| First Author | Basso E | Year | 2008 |
| Journal | J Biol Chem | Volume | 283 |
| Issue | 39 | Pages | 26307-11 |
| PubMed ID | 18684715 | Mgi Jnum | J:196093 |
| Mgi Id | MGI:5486541 | Doi | 10.1074/jbc.C800132200 |
| Citation | Basso E, et al. (2008) Phosphate is essential for inhibition of the mitochondrial permeability transition pore by cyclosporin A and by cyclophilin D ablation. J Biol Chem 283(39):26307-11 |
| abstractText | Energized mouse liver mitochondria displayed the same calcium retention capacity (a sensitive measure of the propensity of the permeability transition pore (PTP) to open) irrespective of whether phosphate, arsenate, or vanadate was the permeating anion.

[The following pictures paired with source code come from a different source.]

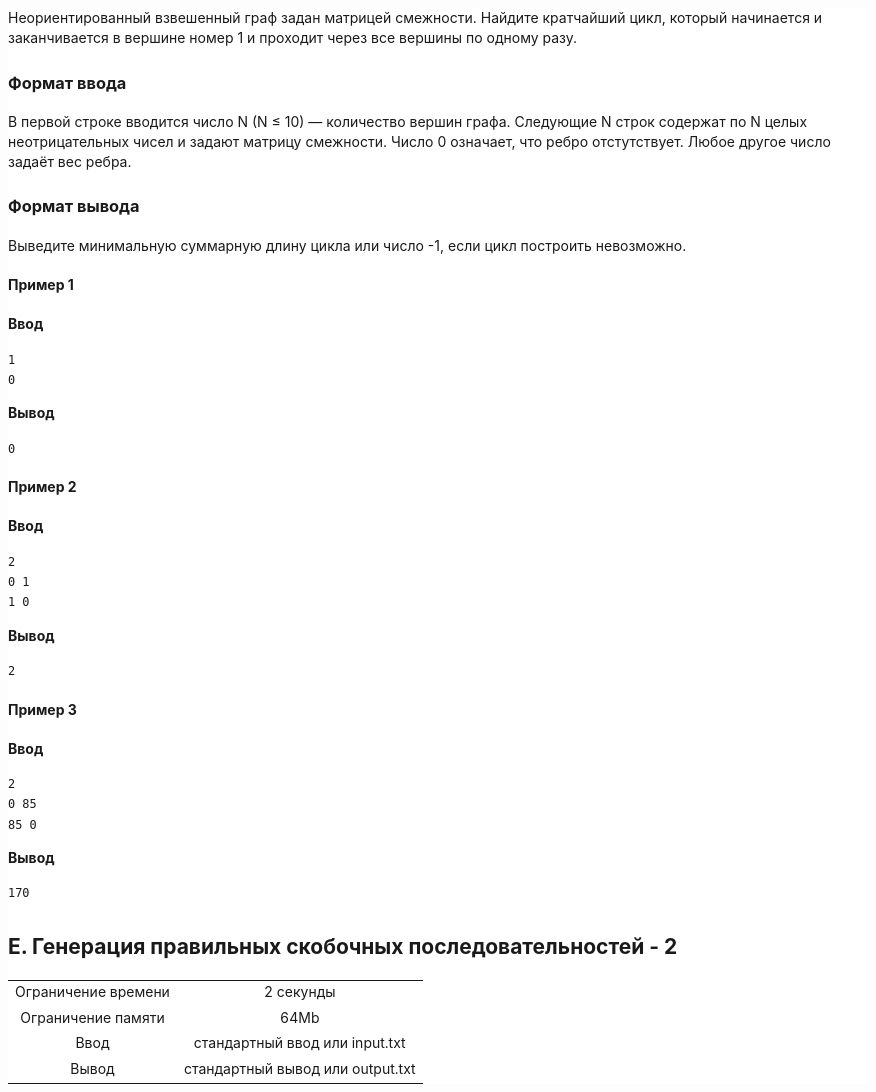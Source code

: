 Неориентированный взвешенный граф задан матрицей смежности. Найдите кратчайший цикл, который начинается и заканчивается в вершине номер 1 и проходит через все вершины по одному разу.

### Формат ввода
В первой строке вводится число N (N ≤ 10) — количество вершин графа. Следующие N строк содержат по N целых неотрицательных чисел и задают матрицу смежности. Число 0 означает, что ребро отстутствует. Любое другое число задаёт вес ребра.

### Формат вывода
Выведите минимальную суммарную длину цикла или число -1, если цикл построить невозможно.

#### Пример 1

**Ввод**
```
1
0
```
**Вывод**
```
0
```

#### Пример 2

**Ввод**
```
2
0 1
1 0
```
**Вывод**
```
2
```

#### Пример 3

**Ввод**
```
2
0 85 
85 0 
```
**Вывод**
```
170
```

## E. Генерация правильных скобочных последовательностей - 2

|             |                          |
|:-------------------:|:--------------------------------:|
| Ограничение времени |	2 cекунды                        |
| Ограничение памяти  |	64Mb                             |
| Ввод                |	стандартный ввод или input.txt   |
| Вывод               |	стандартный вывод или output.txt |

Unexpectedly, however, phosphate was specifically required for PTP desensitization by cyclosporin A (CsA) or by genetic inactivation of cyclophilin D (CyP-D). Indeed, when phosphate was replaced by arsenate, vanadate, or bicarbonate, the inhibitory effects of CsA and of CyP-D ablation on the PTP disappeared. After loading with the same amount of Ca(2+) in the presence of arsenate or vanadate but in the absence of phosphate, the sensitivity of the PTP to a variety of inducers was identical in mitochondria from wild-type mice, CyP-D-null mice, and wild-type mice treated with CsA. These findings call for a reassessment of conclusions on the role of the PTP in cell death that are based on the effects of CsA or of CyP-D ablation. |